Instructions for the task
Look through the listing below and give the number of lines in which "eslint" occurs, nothing more.

Records for the exercise below:

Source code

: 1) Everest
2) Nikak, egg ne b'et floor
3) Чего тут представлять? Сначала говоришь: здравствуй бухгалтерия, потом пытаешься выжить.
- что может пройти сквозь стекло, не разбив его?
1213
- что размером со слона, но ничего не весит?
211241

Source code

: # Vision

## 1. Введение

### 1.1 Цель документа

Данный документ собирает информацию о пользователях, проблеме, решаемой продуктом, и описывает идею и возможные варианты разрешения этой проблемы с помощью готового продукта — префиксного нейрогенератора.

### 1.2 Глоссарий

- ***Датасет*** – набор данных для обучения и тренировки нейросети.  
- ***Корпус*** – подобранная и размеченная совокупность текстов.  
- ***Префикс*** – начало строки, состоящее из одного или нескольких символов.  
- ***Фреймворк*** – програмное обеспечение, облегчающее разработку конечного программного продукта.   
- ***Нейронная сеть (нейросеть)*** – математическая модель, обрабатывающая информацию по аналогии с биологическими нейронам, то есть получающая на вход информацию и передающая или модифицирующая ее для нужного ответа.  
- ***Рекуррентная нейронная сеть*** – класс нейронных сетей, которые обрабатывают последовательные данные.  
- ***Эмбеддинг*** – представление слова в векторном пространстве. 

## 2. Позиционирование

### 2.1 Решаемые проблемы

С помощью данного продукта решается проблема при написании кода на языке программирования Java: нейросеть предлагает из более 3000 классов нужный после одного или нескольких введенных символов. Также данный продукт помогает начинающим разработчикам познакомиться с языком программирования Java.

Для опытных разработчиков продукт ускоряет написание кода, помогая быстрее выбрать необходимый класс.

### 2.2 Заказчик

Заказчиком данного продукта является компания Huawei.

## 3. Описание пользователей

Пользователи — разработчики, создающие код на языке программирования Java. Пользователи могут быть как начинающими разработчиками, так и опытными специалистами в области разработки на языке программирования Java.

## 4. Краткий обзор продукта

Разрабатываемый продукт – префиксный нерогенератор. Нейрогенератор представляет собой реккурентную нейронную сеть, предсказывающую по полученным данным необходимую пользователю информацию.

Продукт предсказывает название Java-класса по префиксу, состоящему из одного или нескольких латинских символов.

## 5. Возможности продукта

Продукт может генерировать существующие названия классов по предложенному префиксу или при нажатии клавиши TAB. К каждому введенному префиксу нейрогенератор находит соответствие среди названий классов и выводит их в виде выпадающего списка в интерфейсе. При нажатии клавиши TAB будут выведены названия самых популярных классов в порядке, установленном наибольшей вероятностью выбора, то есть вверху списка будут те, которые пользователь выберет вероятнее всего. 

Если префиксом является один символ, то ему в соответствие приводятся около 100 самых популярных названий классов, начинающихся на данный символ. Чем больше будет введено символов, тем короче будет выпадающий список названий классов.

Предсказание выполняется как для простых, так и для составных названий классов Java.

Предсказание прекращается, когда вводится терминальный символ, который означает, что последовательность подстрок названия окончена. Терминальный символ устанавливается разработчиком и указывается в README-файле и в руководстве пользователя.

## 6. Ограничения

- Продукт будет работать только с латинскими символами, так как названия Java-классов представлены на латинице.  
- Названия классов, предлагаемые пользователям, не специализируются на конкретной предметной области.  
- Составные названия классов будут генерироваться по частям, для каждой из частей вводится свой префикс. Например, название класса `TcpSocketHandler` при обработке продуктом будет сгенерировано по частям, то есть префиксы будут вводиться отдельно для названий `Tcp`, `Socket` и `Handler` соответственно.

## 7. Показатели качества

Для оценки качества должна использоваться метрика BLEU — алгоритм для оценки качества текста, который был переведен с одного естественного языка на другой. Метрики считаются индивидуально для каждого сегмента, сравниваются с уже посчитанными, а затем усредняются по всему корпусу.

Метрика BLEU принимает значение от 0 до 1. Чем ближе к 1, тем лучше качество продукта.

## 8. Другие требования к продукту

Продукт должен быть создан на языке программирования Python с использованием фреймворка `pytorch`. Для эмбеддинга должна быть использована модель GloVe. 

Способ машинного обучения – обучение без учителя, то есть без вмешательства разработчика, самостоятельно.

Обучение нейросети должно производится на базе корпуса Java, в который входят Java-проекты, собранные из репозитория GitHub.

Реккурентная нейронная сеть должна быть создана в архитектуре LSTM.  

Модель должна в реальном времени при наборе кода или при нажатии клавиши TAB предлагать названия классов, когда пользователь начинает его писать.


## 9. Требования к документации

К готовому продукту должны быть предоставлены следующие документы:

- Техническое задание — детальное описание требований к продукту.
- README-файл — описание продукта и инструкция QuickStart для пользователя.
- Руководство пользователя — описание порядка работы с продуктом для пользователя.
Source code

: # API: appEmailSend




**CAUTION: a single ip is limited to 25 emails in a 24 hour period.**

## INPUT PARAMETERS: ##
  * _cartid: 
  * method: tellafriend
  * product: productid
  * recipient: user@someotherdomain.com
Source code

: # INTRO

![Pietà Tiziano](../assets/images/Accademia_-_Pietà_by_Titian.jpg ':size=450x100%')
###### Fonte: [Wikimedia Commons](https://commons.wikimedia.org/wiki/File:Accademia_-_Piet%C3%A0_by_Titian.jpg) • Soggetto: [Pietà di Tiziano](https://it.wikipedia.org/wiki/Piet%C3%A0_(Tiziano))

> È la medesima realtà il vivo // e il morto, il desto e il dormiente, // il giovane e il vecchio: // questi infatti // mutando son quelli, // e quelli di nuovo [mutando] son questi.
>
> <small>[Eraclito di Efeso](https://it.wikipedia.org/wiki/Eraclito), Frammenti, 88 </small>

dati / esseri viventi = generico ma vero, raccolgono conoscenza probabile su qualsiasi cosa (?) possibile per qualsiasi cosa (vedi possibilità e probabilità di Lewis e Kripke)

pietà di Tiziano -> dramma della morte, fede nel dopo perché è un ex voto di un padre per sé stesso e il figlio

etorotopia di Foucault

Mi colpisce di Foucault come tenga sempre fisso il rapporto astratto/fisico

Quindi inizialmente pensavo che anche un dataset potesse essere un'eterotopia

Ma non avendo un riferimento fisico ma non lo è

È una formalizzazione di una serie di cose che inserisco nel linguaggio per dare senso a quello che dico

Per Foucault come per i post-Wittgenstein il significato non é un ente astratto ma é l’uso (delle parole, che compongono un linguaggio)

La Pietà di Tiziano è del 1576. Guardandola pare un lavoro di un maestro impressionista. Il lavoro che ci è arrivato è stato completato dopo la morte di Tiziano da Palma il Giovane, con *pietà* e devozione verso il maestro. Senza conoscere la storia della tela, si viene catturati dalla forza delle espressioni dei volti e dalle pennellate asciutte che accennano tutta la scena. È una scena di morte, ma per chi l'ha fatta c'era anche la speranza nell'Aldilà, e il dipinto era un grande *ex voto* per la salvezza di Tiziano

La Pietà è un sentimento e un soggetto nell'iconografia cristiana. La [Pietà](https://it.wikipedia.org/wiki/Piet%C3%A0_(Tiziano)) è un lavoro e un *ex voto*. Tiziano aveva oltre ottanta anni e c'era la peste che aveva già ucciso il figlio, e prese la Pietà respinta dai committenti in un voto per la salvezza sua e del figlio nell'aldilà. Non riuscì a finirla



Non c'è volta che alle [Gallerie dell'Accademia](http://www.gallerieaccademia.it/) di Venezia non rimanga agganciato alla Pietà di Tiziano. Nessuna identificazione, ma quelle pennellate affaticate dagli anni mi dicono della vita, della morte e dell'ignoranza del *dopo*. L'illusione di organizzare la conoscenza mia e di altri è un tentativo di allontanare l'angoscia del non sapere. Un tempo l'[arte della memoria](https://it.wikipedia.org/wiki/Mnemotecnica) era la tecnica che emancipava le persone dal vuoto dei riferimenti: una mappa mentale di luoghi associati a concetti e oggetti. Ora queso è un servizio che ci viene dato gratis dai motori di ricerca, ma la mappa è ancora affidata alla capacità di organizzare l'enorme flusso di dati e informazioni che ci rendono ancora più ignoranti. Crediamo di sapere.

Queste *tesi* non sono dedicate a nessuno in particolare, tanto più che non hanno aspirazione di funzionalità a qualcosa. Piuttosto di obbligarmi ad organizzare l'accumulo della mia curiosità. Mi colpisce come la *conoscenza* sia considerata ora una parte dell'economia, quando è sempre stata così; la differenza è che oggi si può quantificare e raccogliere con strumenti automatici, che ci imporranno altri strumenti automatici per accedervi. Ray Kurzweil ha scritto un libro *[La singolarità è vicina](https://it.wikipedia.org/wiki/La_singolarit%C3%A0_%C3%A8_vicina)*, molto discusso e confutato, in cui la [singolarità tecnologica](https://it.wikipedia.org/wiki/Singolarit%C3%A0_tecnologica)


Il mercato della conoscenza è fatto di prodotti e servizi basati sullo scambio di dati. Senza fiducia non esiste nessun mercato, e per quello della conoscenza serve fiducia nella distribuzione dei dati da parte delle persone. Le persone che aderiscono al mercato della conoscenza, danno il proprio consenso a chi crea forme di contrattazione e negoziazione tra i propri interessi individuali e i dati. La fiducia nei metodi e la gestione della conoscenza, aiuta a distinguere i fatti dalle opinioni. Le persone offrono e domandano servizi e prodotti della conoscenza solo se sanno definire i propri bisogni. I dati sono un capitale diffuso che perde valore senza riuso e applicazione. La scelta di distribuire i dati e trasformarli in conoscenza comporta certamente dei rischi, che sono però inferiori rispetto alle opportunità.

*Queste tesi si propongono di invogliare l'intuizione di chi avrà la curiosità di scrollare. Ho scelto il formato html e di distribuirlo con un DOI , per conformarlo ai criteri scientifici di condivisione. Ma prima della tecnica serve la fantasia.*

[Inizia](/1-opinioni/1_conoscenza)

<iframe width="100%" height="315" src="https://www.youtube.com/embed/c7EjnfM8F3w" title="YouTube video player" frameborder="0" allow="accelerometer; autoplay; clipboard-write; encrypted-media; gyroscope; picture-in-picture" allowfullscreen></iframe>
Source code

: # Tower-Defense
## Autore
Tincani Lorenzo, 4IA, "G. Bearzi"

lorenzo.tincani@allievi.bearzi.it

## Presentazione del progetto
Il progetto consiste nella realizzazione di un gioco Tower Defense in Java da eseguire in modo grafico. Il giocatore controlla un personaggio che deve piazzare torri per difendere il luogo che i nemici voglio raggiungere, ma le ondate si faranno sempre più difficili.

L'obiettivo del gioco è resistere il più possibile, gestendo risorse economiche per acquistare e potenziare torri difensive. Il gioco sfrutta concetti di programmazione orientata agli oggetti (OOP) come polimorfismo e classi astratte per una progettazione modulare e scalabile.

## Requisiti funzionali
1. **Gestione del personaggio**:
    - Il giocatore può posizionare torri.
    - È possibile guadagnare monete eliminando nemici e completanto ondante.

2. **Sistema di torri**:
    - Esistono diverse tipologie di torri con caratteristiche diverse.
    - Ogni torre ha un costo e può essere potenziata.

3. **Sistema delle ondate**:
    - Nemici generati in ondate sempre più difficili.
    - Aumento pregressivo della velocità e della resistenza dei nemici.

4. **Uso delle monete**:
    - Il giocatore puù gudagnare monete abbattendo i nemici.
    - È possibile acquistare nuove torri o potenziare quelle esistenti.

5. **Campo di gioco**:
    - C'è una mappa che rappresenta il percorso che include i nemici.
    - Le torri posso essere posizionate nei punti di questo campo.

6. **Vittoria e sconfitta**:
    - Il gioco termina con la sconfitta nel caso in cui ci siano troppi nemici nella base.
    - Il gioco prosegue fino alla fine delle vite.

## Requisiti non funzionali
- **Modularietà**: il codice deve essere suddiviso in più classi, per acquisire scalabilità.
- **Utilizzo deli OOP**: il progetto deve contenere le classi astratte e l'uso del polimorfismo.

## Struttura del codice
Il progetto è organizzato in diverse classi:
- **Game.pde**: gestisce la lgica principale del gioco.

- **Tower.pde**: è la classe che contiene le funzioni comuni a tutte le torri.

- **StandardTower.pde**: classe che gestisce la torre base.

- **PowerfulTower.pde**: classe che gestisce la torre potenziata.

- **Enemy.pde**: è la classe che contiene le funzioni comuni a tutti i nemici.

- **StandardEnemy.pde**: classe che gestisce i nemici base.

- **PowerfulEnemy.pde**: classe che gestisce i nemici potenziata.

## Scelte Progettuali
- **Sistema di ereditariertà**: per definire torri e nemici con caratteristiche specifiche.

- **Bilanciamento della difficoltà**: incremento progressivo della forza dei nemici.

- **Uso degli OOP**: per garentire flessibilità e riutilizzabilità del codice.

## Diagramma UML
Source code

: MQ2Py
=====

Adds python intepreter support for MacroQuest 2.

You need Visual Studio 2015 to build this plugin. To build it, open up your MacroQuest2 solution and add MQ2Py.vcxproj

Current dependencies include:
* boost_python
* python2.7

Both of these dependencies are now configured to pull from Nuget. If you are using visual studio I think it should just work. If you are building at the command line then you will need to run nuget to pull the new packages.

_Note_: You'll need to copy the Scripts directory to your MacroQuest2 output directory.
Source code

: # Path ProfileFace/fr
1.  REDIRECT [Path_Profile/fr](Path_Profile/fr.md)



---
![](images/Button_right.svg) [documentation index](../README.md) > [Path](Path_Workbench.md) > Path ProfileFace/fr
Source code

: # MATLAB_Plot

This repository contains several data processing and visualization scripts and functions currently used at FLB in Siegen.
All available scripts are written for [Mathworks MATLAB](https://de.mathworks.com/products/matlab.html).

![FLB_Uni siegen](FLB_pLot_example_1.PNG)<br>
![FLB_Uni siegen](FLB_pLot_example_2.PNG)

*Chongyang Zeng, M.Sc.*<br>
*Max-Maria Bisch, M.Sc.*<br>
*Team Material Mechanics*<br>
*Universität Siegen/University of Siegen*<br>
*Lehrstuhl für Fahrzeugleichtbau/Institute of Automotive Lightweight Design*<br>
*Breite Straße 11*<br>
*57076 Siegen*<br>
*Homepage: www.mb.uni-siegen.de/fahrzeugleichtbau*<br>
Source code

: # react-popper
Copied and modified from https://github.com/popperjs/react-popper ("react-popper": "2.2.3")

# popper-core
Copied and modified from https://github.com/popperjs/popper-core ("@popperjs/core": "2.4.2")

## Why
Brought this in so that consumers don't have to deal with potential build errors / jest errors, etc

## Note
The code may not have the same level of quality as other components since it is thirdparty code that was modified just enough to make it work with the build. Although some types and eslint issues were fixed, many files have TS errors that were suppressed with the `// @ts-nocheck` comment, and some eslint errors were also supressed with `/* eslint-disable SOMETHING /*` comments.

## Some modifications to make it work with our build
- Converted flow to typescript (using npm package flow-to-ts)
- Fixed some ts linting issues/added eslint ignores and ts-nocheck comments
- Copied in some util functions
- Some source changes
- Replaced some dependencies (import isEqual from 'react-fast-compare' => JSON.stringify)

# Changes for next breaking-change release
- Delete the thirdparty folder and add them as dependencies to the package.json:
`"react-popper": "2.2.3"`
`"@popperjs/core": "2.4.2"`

End of Records for the exercise.

Written answer
2